Sanctionner le client
C’est là l’une des principales réflexions portées souvent par les policiers nationaux de voie publique ou leurs responsables eux-mêmes : la pénalisation des vendeurs étant à peu près inopérante de leur point de vue pour toutes les raisons expliquées précédemment (difficultés d’identification, faibles conséquences pénales, insolvabilité), il conviendrait d’attaquer le phénomène par l’autre bout, à savoir par la demande. Selon plusieurs policiers, même si cette solution ne les réjouit pas forcément outre mesure car il s’agirait parfois de pénaliser des publics peu favorisés économiquement qui tentent d’acquérir un produit dont les tarifs ne cessent d’augmenter, il serait donc plus dissuasif de frapper au portefeuille des acheteurs à l’aide d’une amende élevée, dans un contexte où le recours à d’autres produits ou services est également pénalisé (stupéfiants, prostitution). Une amende permettrait de sanctionner de façon immédiate, avec un risque moindre d’être confronté à des personnes non identifiables, avec une relative facilité à caractériser l’infraction : l’achat d’un paquet de cigarettes sur un trottoir est effectivement plus aisé à observer et constater que l’achat de prestations sexuelles, par exemple (ce dernier élément constituant l’une des principales limites de la pénalisation des clients de prostituées). Il est à noter que les services de la douane détiennent ce pouvoir de sanctionner l’acquisition illicite de marchandises fortement taxées, mais ne sont évidemment pas sur le terrain, au contact du public de façon aussi permanente que la police. Il faudrait donc créer une nouvelle infraction d’achat de produits du tabac illicites dans le Code pénal.
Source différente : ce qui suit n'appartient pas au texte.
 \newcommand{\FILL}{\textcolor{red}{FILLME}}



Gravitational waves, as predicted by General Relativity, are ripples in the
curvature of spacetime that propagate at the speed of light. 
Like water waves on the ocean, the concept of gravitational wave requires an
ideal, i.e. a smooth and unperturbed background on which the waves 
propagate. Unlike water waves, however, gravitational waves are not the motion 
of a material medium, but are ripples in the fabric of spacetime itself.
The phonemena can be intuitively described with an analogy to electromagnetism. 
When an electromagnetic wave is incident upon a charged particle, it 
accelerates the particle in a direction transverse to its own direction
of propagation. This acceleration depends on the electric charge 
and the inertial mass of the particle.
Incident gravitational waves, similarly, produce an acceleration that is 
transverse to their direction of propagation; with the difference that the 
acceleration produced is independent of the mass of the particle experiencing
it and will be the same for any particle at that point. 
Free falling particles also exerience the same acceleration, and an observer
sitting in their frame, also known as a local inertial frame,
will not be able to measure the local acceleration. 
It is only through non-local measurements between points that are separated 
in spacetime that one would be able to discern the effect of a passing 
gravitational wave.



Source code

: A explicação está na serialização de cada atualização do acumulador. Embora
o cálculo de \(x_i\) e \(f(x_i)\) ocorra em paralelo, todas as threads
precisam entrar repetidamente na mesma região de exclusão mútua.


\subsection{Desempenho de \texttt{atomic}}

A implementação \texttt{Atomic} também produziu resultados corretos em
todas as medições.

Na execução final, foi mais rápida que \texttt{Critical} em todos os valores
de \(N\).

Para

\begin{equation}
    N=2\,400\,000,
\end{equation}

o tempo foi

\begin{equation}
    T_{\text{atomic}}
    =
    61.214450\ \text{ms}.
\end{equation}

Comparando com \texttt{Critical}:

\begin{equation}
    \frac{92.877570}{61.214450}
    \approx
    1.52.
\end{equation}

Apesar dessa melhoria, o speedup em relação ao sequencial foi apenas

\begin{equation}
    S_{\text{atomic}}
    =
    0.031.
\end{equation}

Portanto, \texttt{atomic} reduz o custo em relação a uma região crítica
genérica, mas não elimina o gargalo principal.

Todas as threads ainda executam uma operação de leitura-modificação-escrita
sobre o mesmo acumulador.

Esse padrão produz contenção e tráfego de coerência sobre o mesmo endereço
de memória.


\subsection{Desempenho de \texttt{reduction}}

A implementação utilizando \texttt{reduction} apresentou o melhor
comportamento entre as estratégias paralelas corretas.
Dans le cas de la forfaitisation comme dans celle de la pénalisation du client, la vidéo pourra servir d’élément de preuve facilitant la mise en œuvre de la sanction.
d) Agir sur les perceptions du public
Communiquer sur le manque à gagner fiscal
La dimension financière du commerce illicite est essentielle : manque à gagner pour les fabricants, concurrence déloyale pour les commerçants soumis à une série d’obligations réglementaires, sociales et fiscales, perte sèche pour les comptes de l’État et des organismes sociaux. Le public, notamment les acheteurs potentiels, doit avoir conscience qu’il s’agit au final d’une pénalisation économique significative de la collectivité. Un certain nombre de messages et de chiffres forts doivent être diffusés pour une prise de conscience de ce que pourrait représenter concrètement l’argent de l’économie parallèle s’il était investi dans des services publics, surtout dans un contexte d’assèchement des ressources publiques et de lutte contre les déficits publics.
Construire un argumentaire montrant la corrélation entre le développement du commerce illicite et le processus de perte de contrôle d’un territoire
Les différents terrains, en particulier La Chapelle et la gare de Saint-Denis, montrent à quel point l’installation du commerce illicite sur un territoire révèle, voire initie un processus de perte progressive de contrôle d’un territoire. Il précède ou accompagne une dégradation de la qualité de vie pour les riverains, ainsi que l’escalade vers des phénomènes plus graves (harcèlement, rixes entre vendeurs, vols à la tire…). L’étude montre que, d’abord isolés, les étals ou points de vente illicites ont tendance à essaimer si la puissance publique ne réagit pas, envoyant ainsi une forme de signal à des trafiquants et délinquants plus aguerris qu’un espace n’est pas tenu par les garants de l’ordre public. Là encore, des messages clairs doivent être diffusés auprès du grand public sur le fait que, loin d’être un phénomène en apparence anodin, il s’inscrit dans une problématique plus globale de maîtrise d’un certain nombre de territoires par la puissance publique et d’égalité des citoyens devant la loi.
Renforcer le message de prévention lié à la nocivité et à l’impact systémique de la consommation des cigarettes de contrefaçon et de contrebande
Introduites de façon clandestine sur le territoire national, les cigarettes du commerce illicite ne présentent aucune garantie de composition. Qu’elles soient de contrefaçon ou destinées à des marchés situés hors de l’Union européenne, elles ne correspondent pas aux normes françaises, présentant deux effets pour le consommateur.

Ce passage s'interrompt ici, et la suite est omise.